▸ Description of the task: Read the lines below, and copy any that contain the string "print".

▸ Records for this task:
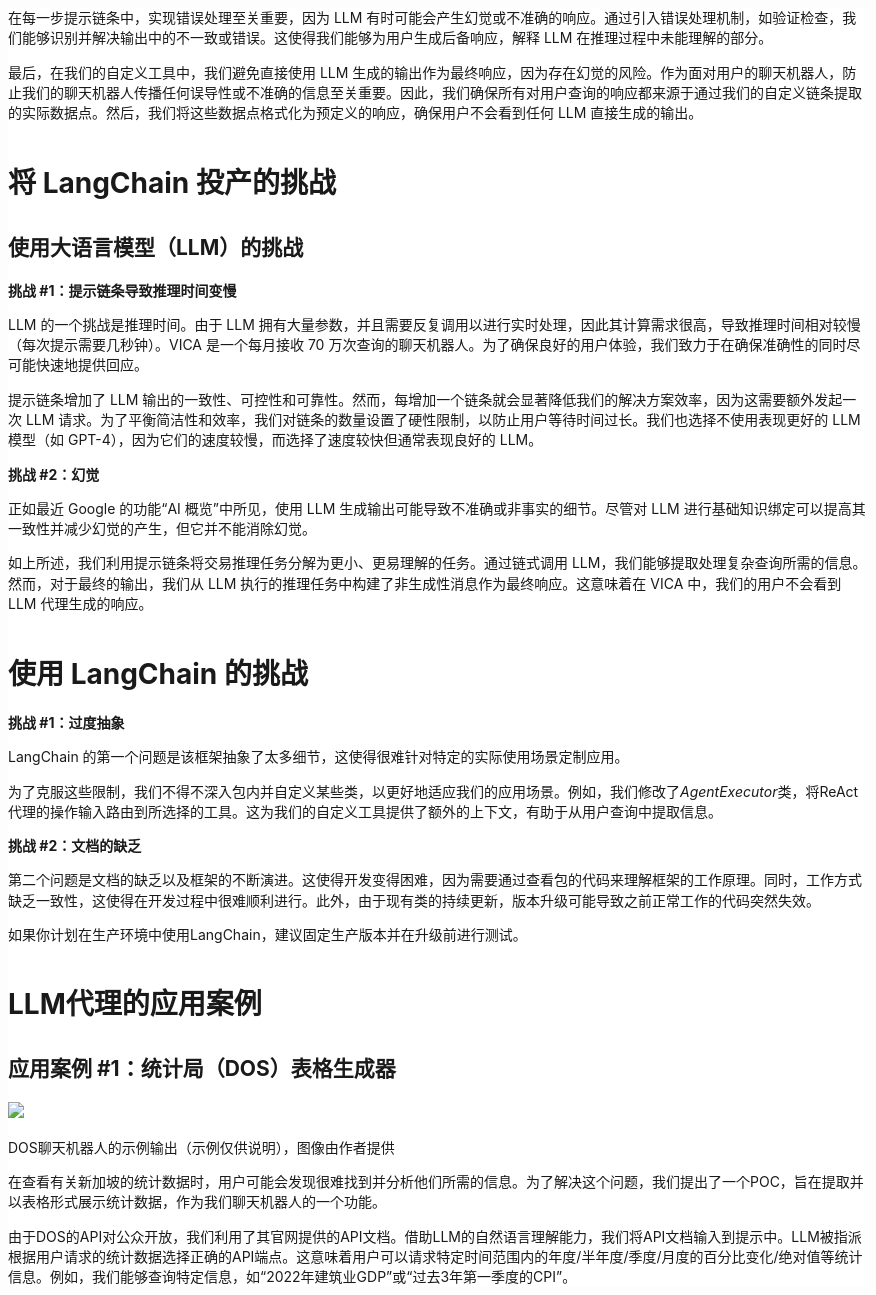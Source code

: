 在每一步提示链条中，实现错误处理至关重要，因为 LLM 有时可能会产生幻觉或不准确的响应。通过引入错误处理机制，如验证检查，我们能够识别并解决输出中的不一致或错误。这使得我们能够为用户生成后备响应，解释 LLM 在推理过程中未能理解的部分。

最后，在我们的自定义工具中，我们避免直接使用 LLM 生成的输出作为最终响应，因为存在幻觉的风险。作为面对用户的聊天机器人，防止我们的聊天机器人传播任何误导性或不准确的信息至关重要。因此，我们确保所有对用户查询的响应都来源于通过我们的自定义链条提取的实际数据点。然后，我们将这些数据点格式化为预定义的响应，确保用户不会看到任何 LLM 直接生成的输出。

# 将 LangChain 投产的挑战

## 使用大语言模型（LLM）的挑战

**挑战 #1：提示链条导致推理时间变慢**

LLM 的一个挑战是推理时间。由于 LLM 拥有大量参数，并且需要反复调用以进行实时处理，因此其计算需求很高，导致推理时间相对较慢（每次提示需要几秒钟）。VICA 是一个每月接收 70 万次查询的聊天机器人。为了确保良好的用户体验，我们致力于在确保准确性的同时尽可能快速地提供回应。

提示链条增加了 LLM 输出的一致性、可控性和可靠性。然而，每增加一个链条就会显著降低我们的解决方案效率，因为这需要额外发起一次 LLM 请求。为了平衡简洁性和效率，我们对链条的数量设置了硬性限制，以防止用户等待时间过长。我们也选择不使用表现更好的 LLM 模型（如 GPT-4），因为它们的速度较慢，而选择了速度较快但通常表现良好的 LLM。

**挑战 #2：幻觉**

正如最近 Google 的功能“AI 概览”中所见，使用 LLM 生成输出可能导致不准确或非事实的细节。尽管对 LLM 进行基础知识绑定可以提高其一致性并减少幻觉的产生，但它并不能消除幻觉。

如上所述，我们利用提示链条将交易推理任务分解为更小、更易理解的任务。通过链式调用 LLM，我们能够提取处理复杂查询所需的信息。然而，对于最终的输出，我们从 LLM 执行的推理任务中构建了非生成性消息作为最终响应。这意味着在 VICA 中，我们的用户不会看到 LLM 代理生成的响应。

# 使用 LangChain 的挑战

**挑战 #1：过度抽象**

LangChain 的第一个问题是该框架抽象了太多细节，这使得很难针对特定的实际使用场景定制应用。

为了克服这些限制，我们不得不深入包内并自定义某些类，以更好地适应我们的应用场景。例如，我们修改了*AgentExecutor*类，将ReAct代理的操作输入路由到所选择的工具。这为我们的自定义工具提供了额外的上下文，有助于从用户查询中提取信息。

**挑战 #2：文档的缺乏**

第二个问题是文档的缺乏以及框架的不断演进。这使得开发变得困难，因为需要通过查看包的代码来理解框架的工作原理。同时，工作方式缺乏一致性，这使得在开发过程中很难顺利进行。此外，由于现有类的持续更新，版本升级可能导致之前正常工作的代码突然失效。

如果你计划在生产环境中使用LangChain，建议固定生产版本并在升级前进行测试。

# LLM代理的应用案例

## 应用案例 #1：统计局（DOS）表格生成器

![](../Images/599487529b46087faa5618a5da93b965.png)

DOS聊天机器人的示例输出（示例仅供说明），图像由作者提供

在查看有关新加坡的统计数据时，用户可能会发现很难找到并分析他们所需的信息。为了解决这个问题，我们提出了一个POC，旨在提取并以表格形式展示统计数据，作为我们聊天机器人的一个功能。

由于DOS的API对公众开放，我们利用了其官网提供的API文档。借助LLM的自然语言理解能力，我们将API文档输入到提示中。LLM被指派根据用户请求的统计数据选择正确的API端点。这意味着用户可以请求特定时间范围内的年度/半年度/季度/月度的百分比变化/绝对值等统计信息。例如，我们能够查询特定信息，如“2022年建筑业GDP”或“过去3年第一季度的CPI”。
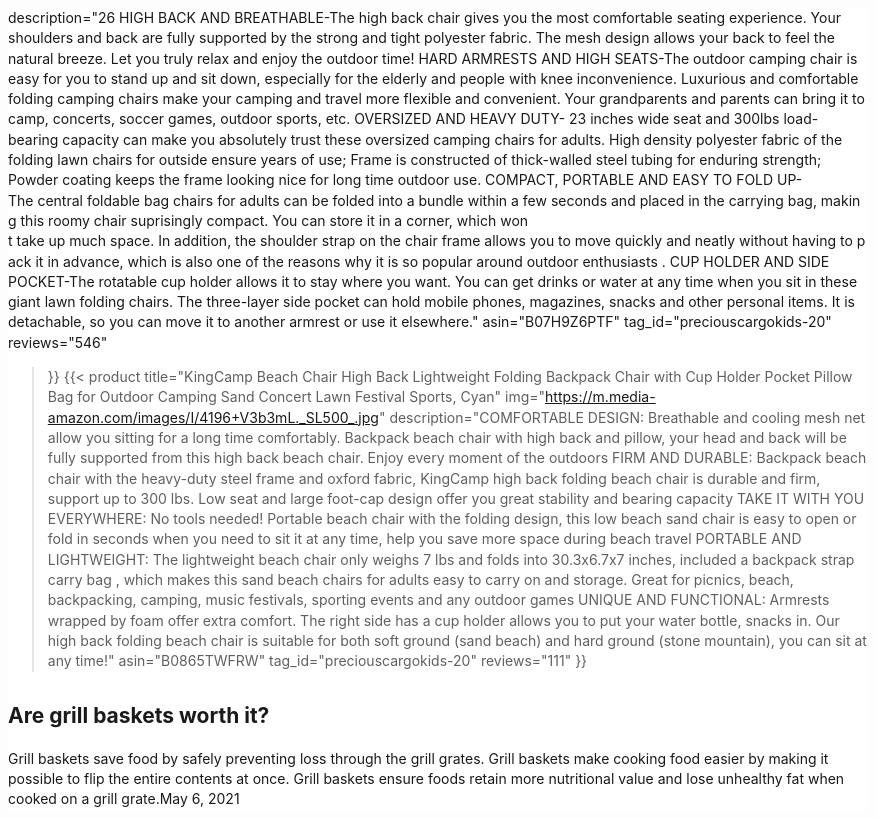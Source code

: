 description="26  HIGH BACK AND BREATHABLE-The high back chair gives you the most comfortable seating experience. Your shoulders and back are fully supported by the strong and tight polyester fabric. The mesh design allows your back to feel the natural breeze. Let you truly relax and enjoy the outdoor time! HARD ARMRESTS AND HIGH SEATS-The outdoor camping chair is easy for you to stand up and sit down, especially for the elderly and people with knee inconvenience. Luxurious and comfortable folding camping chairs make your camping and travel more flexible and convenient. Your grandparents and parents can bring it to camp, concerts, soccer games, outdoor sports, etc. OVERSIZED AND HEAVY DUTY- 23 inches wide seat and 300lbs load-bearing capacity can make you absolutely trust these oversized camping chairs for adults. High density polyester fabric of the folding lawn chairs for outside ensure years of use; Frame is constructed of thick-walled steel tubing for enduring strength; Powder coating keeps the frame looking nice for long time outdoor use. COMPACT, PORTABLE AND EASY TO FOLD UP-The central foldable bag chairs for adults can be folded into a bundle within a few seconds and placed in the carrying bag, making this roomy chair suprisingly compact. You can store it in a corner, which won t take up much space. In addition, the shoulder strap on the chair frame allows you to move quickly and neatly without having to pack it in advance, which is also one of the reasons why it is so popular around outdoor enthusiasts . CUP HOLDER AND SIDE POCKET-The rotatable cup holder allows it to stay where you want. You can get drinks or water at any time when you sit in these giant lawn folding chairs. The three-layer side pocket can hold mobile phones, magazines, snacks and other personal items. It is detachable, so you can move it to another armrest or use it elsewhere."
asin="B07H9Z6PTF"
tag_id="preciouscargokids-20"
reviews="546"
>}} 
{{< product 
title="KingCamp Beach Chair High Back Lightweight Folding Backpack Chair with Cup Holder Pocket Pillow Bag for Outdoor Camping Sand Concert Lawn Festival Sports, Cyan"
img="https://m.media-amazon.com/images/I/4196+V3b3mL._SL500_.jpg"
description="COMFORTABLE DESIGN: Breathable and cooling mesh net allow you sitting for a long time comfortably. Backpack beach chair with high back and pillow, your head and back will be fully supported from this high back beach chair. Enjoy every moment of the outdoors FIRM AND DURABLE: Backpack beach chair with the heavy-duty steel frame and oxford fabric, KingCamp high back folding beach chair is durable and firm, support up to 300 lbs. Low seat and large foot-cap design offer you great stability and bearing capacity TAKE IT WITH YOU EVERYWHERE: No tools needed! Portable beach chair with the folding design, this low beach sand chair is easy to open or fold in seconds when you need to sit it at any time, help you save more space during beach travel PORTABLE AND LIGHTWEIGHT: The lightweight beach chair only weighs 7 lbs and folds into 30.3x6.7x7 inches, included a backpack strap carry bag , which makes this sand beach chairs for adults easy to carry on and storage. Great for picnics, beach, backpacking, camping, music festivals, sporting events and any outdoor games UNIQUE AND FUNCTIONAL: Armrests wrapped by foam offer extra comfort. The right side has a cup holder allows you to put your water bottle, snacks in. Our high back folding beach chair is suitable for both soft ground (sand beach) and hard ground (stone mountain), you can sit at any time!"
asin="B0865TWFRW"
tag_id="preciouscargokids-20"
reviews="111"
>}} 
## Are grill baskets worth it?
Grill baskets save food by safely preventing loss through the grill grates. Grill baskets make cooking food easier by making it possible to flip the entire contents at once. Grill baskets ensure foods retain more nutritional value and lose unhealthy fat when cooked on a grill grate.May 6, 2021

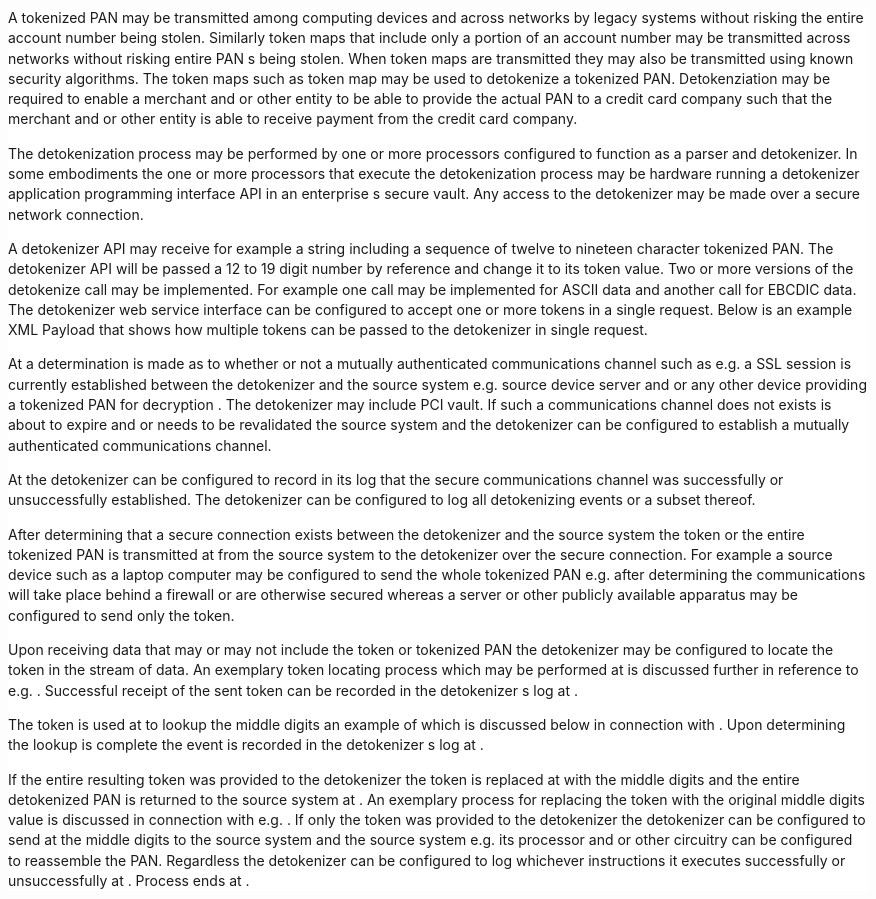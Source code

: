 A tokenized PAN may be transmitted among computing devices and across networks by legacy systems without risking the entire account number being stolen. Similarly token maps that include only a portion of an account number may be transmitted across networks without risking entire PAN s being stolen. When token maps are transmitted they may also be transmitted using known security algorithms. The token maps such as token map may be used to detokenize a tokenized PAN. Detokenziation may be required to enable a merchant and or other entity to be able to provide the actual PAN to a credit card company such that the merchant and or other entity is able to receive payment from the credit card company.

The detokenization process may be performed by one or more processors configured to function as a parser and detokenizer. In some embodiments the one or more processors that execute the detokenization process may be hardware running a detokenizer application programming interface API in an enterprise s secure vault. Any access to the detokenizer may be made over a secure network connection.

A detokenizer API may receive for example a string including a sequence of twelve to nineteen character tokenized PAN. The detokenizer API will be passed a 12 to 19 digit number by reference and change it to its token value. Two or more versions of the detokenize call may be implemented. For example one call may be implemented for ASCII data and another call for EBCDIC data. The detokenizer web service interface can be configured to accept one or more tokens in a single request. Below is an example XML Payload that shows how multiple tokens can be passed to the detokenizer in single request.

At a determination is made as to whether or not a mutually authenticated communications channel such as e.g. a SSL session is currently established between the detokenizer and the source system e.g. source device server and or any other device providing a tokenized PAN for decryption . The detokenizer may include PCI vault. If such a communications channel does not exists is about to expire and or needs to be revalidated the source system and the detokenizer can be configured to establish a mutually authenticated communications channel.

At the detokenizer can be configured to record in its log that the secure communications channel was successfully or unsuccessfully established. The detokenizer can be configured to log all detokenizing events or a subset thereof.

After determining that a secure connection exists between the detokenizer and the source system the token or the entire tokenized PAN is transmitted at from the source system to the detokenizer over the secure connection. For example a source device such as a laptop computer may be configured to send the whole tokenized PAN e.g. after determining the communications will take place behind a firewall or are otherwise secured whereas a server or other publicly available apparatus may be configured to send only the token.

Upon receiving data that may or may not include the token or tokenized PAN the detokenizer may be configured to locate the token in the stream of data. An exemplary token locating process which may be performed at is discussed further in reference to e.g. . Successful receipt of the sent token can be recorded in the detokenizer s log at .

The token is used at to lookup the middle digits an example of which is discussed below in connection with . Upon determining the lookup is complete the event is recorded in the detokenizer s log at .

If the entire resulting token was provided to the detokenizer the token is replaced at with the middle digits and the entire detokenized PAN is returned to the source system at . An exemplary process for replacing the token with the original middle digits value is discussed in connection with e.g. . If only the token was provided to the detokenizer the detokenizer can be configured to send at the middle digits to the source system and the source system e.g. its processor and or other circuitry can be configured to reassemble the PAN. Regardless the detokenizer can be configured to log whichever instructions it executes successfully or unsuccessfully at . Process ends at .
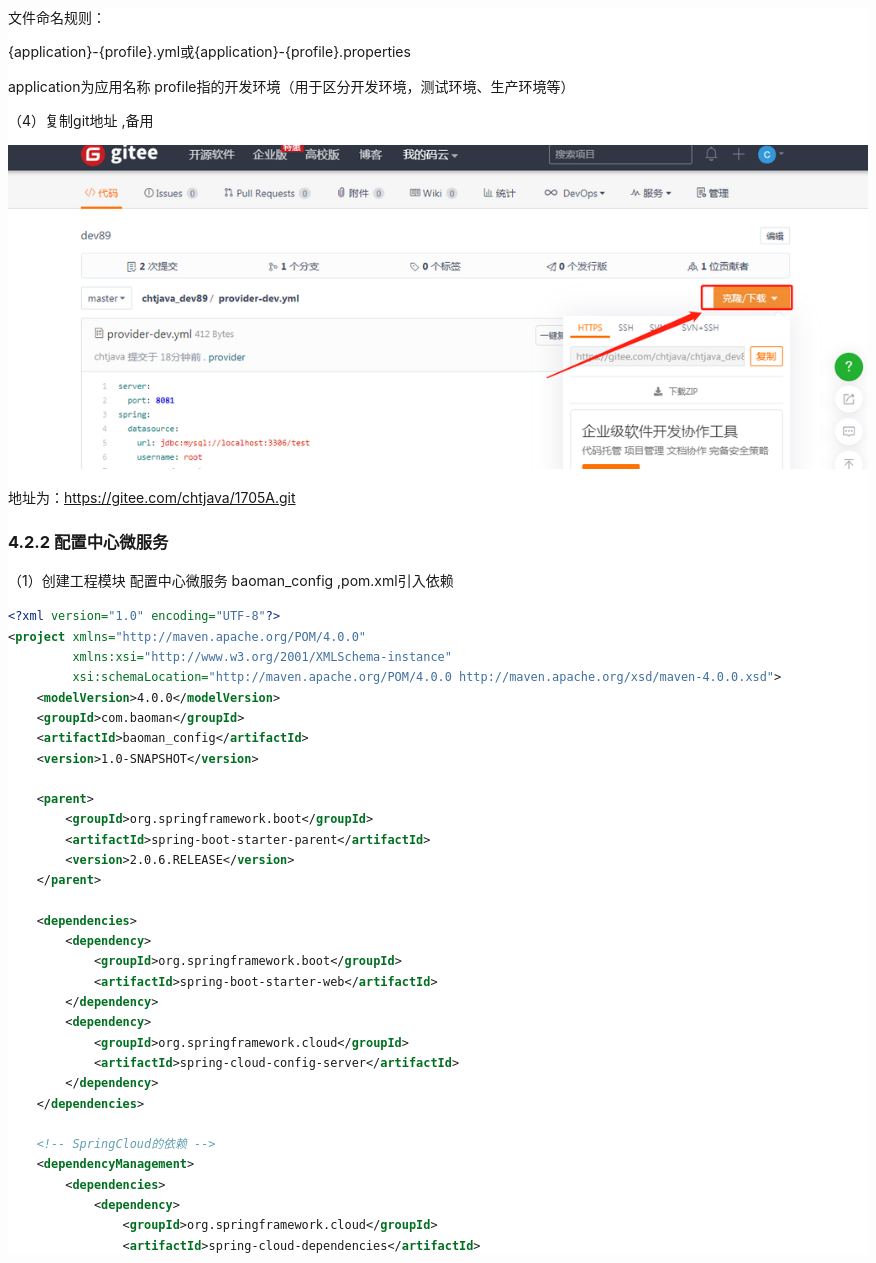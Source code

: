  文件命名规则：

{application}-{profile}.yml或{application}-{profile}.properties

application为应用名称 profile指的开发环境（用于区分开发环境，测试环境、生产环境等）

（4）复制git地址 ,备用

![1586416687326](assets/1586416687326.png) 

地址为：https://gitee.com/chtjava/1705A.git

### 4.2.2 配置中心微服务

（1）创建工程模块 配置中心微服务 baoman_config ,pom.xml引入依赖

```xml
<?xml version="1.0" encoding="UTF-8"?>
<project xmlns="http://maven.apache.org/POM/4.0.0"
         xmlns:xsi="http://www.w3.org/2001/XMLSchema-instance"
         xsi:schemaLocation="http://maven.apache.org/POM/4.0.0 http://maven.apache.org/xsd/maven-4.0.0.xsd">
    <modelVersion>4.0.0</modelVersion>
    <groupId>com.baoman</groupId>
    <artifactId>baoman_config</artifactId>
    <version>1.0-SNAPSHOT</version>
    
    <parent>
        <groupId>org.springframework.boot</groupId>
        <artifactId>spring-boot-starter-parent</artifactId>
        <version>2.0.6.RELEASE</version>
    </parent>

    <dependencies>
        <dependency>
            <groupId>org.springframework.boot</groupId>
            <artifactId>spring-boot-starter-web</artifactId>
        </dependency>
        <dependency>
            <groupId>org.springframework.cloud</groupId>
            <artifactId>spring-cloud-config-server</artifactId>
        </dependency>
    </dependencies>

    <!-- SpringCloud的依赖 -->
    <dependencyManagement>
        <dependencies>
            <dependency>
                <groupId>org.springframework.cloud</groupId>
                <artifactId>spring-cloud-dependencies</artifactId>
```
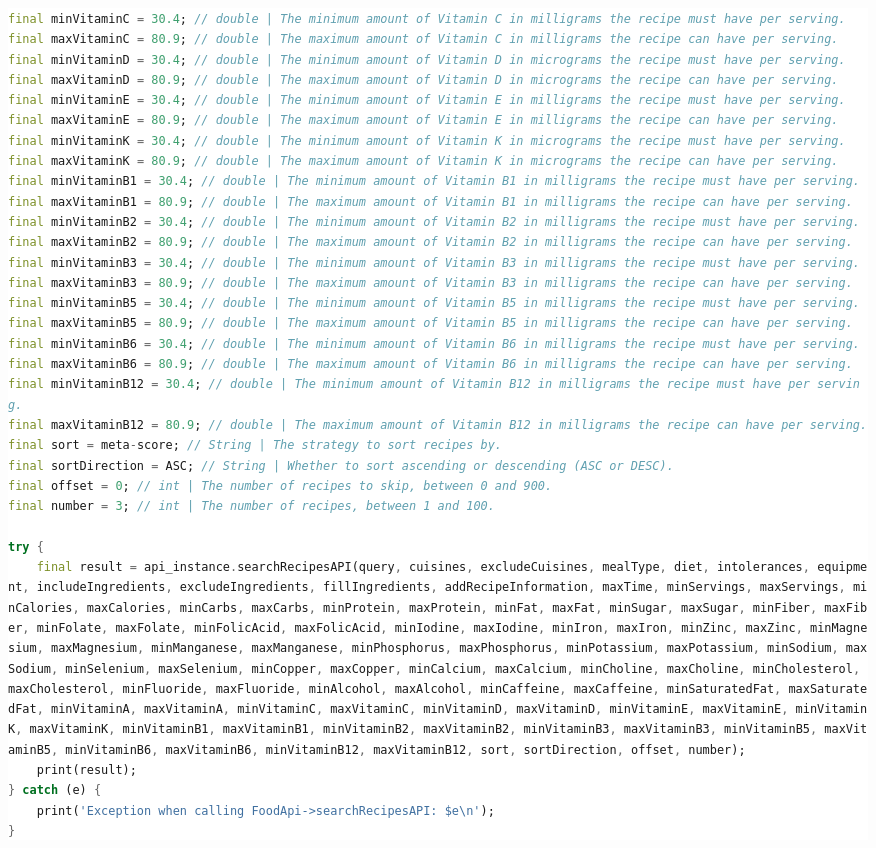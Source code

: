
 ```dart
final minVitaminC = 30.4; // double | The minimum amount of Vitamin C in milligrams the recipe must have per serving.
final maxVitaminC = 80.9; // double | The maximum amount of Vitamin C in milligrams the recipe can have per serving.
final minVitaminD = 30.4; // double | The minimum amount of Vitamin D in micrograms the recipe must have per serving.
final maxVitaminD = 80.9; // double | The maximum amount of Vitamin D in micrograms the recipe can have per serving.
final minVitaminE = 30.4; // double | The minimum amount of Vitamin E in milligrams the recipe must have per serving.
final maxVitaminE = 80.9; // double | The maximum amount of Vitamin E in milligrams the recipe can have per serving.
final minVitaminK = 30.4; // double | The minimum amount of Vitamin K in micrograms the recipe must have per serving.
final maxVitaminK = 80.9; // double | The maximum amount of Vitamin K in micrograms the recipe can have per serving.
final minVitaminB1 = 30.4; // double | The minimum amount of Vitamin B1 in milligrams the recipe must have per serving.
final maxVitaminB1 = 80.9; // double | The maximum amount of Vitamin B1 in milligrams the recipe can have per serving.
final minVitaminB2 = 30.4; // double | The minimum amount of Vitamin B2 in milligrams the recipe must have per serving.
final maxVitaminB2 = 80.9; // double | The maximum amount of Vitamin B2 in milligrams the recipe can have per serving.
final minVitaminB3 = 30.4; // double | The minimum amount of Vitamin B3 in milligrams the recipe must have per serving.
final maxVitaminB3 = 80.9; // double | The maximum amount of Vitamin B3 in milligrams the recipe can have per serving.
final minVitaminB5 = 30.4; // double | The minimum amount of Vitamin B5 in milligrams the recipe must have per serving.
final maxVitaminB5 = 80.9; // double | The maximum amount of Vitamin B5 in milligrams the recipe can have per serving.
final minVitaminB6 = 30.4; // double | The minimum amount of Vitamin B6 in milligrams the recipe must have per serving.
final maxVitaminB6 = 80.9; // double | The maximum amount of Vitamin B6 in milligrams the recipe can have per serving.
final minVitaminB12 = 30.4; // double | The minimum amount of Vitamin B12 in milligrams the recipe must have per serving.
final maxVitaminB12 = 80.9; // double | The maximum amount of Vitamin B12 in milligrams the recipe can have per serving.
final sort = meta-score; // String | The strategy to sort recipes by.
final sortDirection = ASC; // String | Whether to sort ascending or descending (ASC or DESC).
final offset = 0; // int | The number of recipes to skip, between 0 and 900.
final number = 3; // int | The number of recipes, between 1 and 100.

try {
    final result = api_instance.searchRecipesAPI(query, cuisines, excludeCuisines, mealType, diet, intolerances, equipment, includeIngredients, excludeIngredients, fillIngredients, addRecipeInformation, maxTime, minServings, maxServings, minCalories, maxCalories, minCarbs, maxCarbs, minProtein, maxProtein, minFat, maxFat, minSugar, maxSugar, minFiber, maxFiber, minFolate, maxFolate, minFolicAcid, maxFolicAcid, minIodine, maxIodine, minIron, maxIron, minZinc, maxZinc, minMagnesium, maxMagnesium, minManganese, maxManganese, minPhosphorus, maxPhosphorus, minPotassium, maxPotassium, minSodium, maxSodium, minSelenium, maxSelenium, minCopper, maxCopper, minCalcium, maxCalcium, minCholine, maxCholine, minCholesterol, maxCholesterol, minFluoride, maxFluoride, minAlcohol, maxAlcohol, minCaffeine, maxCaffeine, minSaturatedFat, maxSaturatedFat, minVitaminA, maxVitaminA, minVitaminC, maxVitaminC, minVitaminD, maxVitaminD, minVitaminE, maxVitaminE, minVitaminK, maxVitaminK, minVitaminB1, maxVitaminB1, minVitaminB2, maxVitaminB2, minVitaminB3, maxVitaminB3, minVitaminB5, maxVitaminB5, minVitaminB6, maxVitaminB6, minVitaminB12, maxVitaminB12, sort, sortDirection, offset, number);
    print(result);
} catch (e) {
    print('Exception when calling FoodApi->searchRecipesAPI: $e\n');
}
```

▸ Solution below:
    print(result);
    print('Exception when calling FoodApi->searchRecipesAPI: $e\n');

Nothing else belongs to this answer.